Code and data of our AAAI2021 paper "A Case Study of the Shortcut Effects in Visual Commonsense Reasoning"

Prerequisites

Python 3.6.4
Python packages pip install -r requirements.txt
Download and unzip the VCR annotations to data/vcr1annots
Download and put the VCR images zip file to data/vcr1images.zip

How simple to beat the random baseline

Please refer to our cheat.py. We count the overlap between the question and answer options and achieved a 29% accuracy (v.s. Random Guess 25%). Moreover, we found that more than 65% of the correct options have the most overlapped tags. It means that the connection between the questions and answer options provides a strong hint regarding the correct answer. Thus, model could find the connection to answer questions, without performing true reasoning.

Validation data for verifying the shortcuts

We provide the validation data to verify the shortcut effects. Please refer to the links below to download the data. The methodology to generate these data are mentioned in our paper section "Methods to Evaluate the Shortcut Effects". We also provide more details below.

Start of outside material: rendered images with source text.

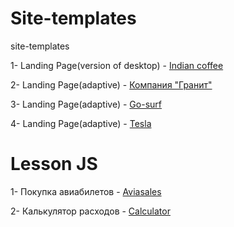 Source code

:# Site-templates
site-templates

1- Landing Page(version of desktop) - [Indian coffee](https://dmitry5895.github.io/Site-templates/branch_site/src/)

2- Landing Page(adaptive) - [Компания "Гранит"](https://dmitry5895.github.io/Site-templates/Granit_site/)

3- Landing Page(adaptive) - [Go-surf](https://dmitry5895.github.io/Site-templates/Go-surf/app/)

4- Landing Page(adaptive) - [Tesla](https://dmitry5895.github.io/Site-templates/Tesla/start/)

# Lesson JS

1- Покупка авиабилетов - [Aviasales](https://dmitry5895.github.io/Site-templates/Aviasales/)

2- Калькулятор расходов - [Calculator](https://dmitry5895.github.io/Site-templates/Colculator/MoneyCalc/)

	Setting (link)	Count	Used in
Rule-based Modified	Rule-Singular	16,154	Paper Table 3, Row 2
	Rule-Plural	3,657	Paper Table 3, Row 3
Adversarially Modifed	AdvTop-1	26,534	Paper Table 4, Column 4
	KeepTop-1	26,534	Paper Table 4, Column 5
	KeepTop-3	26,534	Paper Table 4, Column 6
	KeepTop-5	26,534	Paper Table 4, Column 7

Rule-based modification

This method targets on how much different methods rely on person tag shortcuts. Please refer to the code under the "tools" directory for the methods' details. rephrase_choice_singular.py and rephrase_choice_plural.py generate the Rule-Singular and Rule-Plural validation data, respectively. To run them, just type python rephrase_choice_singular.py and python rephrase_choice_plural.py with default arguments.

Adversarial modification

This method looks for the token to be masked to maximize the cross-entropy loss.

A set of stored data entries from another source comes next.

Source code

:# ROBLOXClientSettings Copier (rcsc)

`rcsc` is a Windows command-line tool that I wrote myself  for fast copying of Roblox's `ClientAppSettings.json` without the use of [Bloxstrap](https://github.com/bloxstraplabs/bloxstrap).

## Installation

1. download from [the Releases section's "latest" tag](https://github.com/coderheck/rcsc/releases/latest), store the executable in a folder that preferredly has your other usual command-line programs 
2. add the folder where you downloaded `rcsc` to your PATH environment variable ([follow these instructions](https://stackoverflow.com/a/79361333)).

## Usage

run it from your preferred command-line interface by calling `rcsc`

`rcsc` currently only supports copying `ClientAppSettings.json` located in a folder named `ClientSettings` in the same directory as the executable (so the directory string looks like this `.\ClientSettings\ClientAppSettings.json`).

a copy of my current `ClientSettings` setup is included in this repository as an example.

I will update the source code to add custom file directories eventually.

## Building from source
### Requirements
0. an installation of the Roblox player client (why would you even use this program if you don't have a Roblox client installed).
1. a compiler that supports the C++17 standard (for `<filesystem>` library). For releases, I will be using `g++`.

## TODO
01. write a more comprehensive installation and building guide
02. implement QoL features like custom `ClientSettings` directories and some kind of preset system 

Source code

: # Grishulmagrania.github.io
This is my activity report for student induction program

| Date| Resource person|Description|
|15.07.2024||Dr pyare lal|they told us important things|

We use shortcut_main.py to score the effect of removing individual tokens in the answer/rationale. Then, we use format_adversarial_annotations.py to merge the results from both answering model and rationale model. Finally, we use merge_adversarial_annotations.py to generate the setting of AdvTop-1, KeepTop-1, KeepTop-3, KeepTop-5, which are used in our Table 4.

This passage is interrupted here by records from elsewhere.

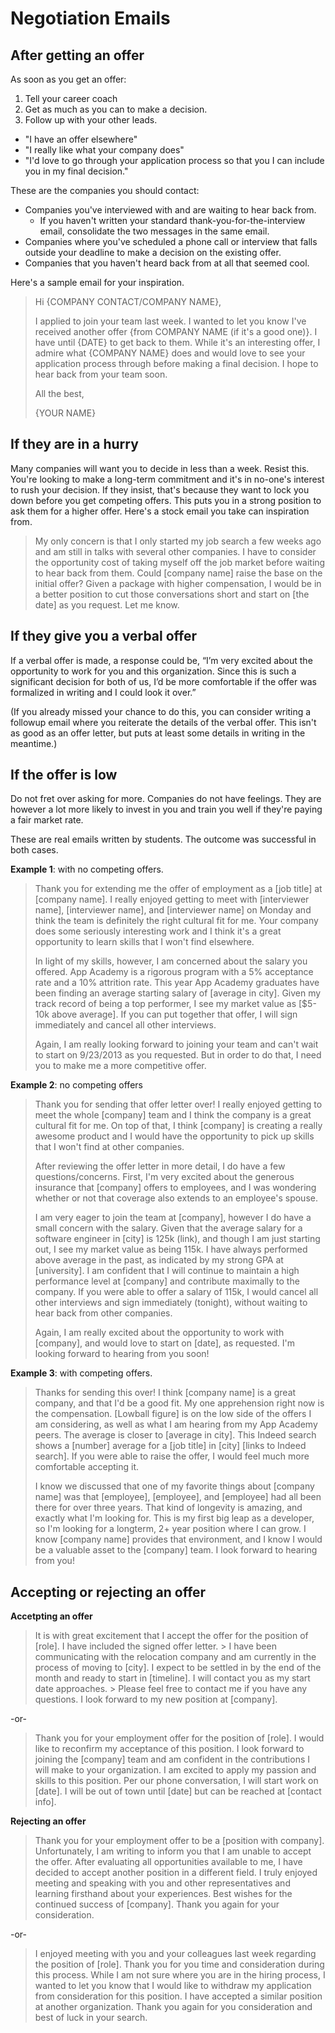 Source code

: # Negotiation Emails

## After getting an offer

As soon as you get an offer:

1. Tell your career coach
2. Get as much as you can to make a decision.
3. Follow up with your other leads.
  * "I have an offer elsewhere"
  * "I really like what your company does"
  * "I'd love to go through your application process so that you I can include you in my final decision."

These are the companies you should contact:

* Companies you've interviewed with and are waiting to hear back from.
  * If you haven't written your standard thank-you-for-the-interview
  email, consolidate the two messages in the same email.
* Companies where you've scheduled a phone call or interview that falls
outside your deadline to make a decision on the existing offer.
* Companies that you haven't heard back from at all that seemed cool.

Here's a sample email for your inspiration.

> Hi {COMPANY CONTACT/COMPANY NAME},
>
> I applied to join your team last week. I wanted to let you know I've
> received another offer {from COMPANY NAME (if it's a good one)}. I
> have until {DATE} to get back to them. While it's an interesting offer,
> I admire what {COMPANY NAME} does and would love to see your application
> process through before making a final decision. I hope to hear back from
> your team soon.
>
> All the best,
>
> {YOUR NAME}

## If they are in a hurry

Many companies will want you to decide in less than a week. Resist this.
You're looking to make a long-term commitment and it's in no-one's
interest to rush your decision. If they insist, that's because they
want to lock you down before you get competing offers. This puts you in
a strong position to ask them for a higher offer. Here's a stock email
you take can inspiration from.

> My only concern is that I only started my job search a few weeks ago
> and am still in talks with several other companies. I have to consider
> the opportunity cost of taking myself off the job market before
> waiting to hear back from them. Could [company name] raise the base on
> the initial offer? Given a package with higher compensation, I would
> be in a better position to cut those conversations short and start on
> [the date] as you request. Let me know.

## If they give you a verbal offer 

 If a verbal offer is made, a response could be, “I’m very excited about the opportunity to work for you and this organization. Since this is such a significant decision for both of us, I’d be more comfortable if the offer was formalized in writing and I could look it over.”  
 
 (If you already missed your chance to do this, you can consider writing a followup email where you reiterate the details of the verbal offer.  This isn't as good as an offer letter, but puts at least some details in writing in the meantime.)


## If the offer is low

Do not fret over asking for more. Companies do not have feelings. They
are however a lot more likely to invest in you and train you well if
they're paying a fair market rate.

These are real emails written by students. The outcome was successful in
both cases.

**Example 1**: with no competing offers.

> Thank you for extending me the offer of employment as a [job title] at
> [company name]. I really enjoyed getting to meet with [interviewer
> name], [interviewer name], and [interviewer name] on Monday and think
> the team is definitely the right cultural fit for me. Your company
> does some seriously interesting work and I think it's a great
> opportunity to learn skills that I won't find elsewhere.
>
> In light of my skills, however, I am concerned about the salary you
> offered. App Academy is a rigorous program with a 5% acceptance rate
> and a 10% attrition rate. This year App Academy graduates have been
> finding an average starting salary of [average in city]. Given my
> track record of being a top performer, I see my market value as
> [$5-10k above average]. If you can put together that offer, I will
> sign immediately and cancel all other interviews.
>
> Again, I am really looking forward to joining your team and can't wait
> to start on 9/23/2013 as you requested. But in order to do that, I
> need you to make me a more competitive offer.

**Example 2**: no competing offers

> Thank you for sending that offer letter over! I really enjoyed getting to meet the whole [company] team and I think the 
> company is a great cultural fit for me. On top of that, I think [company] is creating a really awesome product and I 
> would have the opportunity to pick up skills that I won't find at other companies.
> 
> After reviewing the offer letter in more detail, I do have a few questions/concerns. First, I'm very excited about the 
> generous insurance that [company] offers to employees, and I was wondering whether or not that coverage also extends to 
> an employee's spouse. 
> 
> I am very eager to join the team at [company], however I do have a small concern with the salary. Given that the average
> salary for a software engineer in [city] is 125k (link), and though I am just starting out, I see my market value
> as being 115k. I have always performed above average in the past, as indicated by my strong GPA at [university]. I am 
> confident that I will continue to maintain a high performance level at [company] and  contribute maximally to the
> company. If you were able to offer a salary of 115k, I would cancel all other interviews and sign immediately 
> (tonight), without waiting to hear back from other companies.
> 
> Again, I am really excited about the opportunity to work with [company], and would love to start on [date], as
> requested. I'm looking forward to hearing from you soon!


**Example 3**: with competing offers.

> Thanks for sending this over! I think [company name] is a great
> company, and that I'd be a good fit. My one apprehension right now is
> the compensation. [Lowball figure] is on the low side of the offers I
> am considering, as well as what I am hearing from my App Academy
> peers. The average is closer to [average in city]. This Indeed search
> shows a [number] average for a [job title] in [city] [links to
> Indeed search]. If you were able to raise the offer, I would feel much
> more comfortable accepting it.
>
> I know we discussed that one of my favorite things about [company
> name] was that [employee], [employee], and [employee] had all been
> there for over three years. That kind of longevity is amazing, and
> exactly what I'm looking for. This is my first big leap as a
> developer, so I'm looking for a longterm, 2+ year position where I can
> grow. I know [company name] provides that environment, and I know I
> would be a valuable asset to the [company] team. I look forward to
> hearing from you!

## Accepting or rejecting an offer

**Accetpting an offer**

> It is with great excitement that I accept the offer for the position of [role]. I have included the signed offer letter. > I have been communicating with the relocation company and am currently in the process of moving to [city]. I expect to
> be settled in by the end of the month and ready to start in [timeline]. I will contact you as my start date approaches. > Please feel free to contact me if you have any questions. I look forward to my new position at [company]. 

-or-

> Thank you for your employment offer for the position of [role]. I would like to reconfirm my acceptance of this
> position. I look forward to joining the [company] team and am confident in the contributions I will make to your
> organization. I am excited to apply my passion and skills to this position. Per our phone conversation, I will start 
> work on [date]. I will be out of town until [date] but can be reached at [contact info]. 


**Rejecting an offer**

> Thank you for your employment offer to be a [position with company]. Unfortunately, I am writing to inform you that I am
> unable to accept the offer. After evaluating all opportunities available to me, I have decided to accept another 
> position in a different field. I truly enjoyed meeting and speaking with you and other representatives and learning
> firsthand about your experiences. Best wishes for the continued success of [company]. Thank you again for your
> consideration. 

-or-
 
> I enjoyed meeting with you and your colleagues last week regarding the position of [role]. Thank you for you time and
> consideration during this process. While I am not sure where you are in the hiring process, I wanted to let you know
> that I would like to withdraw my application from consideration for this position. I have accepted a similar position at
> another organization. Thank you again for you consideration and best of luck in your search.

Score the effect of removing tokens

We need the answering/rationale models and encoded TF record files to infer the effect of removing individual tokens. To get the trained models and the TF record files, please refer to Model training. After training the model, we use the shortcut_main.py to score the effect of removing individual tokens in the answer/rationale. We provide two example usages here:

python tools/shortcut_main.py \
  --logtostderr \
  --model_dir "PATH_TO_ANSWERING_MODEL" \
  --pipeline_proto "PATH_TO_ANSWERING_MODEL/pipeline.pbtxt" \
  --output_jsonl_file "ANSWERING_SCORING.jsonl"
  
python tools/shortcut_main.py \
  --logtostderr \
  --model_dir "PATH_TO_RATIONALE_MODEL" \
  --pipeline_proto "PATH_TO_RATIONALE_MODEL/pipeline.pbtxt" \
  --output_jsonl_file "RATIONALE_SCORING.jsonl" \
  --rationale

We then use the format_adversarial_annotations.py to merge the two output jsonl files. Simply run python tools/format_adversarial_annotations.py. We have uploaded the final result scoring file to data/adversarial_based/shortcut_scores.jsonl.

Generate adversarial settings

Here is an example pipeline to generate AdvTop-1 setting. We assume the original VCR validation data is located at data/vcr1annots/val.jsonl and the scoring of the shortcut effects is located at data/adversarial_based/shortcut_scores.jsonl. The following command shall generate the data/adversarial_based/val_adv_rmtop1.jsonl.v2 file required for the AdvTop-1 setting. The same tool can be used to generate the other adversarial settings, type python tools/merge_adversarial_annotations.py --help to see all options.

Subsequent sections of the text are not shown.